● **Assigned task**
From the entries that follow, list every line in which the string "organization" appears.

▬▬▬▬▬▬▬▬▬▬

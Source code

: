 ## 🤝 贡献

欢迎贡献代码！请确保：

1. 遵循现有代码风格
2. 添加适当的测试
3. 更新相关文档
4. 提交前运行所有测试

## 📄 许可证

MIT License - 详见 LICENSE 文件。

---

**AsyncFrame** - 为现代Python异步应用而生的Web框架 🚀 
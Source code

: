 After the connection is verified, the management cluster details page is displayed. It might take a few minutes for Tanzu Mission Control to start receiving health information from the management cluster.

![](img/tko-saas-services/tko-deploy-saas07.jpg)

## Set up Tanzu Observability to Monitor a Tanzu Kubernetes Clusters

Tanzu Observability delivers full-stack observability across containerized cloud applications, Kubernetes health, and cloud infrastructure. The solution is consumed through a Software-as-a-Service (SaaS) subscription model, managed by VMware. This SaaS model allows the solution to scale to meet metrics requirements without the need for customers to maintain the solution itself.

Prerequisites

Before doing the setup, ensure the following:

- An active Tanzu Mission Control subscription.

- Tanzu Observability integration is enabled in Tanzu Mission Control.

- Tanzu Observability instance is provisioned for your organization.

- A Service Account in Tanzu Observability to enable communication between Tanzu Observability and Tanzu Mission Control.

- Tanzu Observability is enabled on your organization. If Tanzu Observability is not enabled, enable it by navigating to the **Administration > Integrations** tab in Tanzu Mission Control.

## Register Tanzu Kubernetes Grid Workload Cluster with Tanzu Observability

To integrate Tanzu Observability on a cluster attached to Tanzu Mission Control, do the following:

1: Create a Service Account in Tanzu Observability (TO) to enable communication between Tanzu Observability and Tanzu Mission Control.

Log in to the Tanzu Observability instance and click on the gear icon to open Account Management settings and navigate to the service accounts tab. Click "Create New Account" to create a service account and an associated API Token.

▬▬▬▬▬▬▬▬▬▬

● **Reply to the exercise**
- Tanzu Observability instance is provisioned for your organization.
- Tanzu Observability is enabled on your organization. If Tanzu Observability is not enabled, enable it by navigating to the **Administration > Integrations** tab in Tanzu Mission Control.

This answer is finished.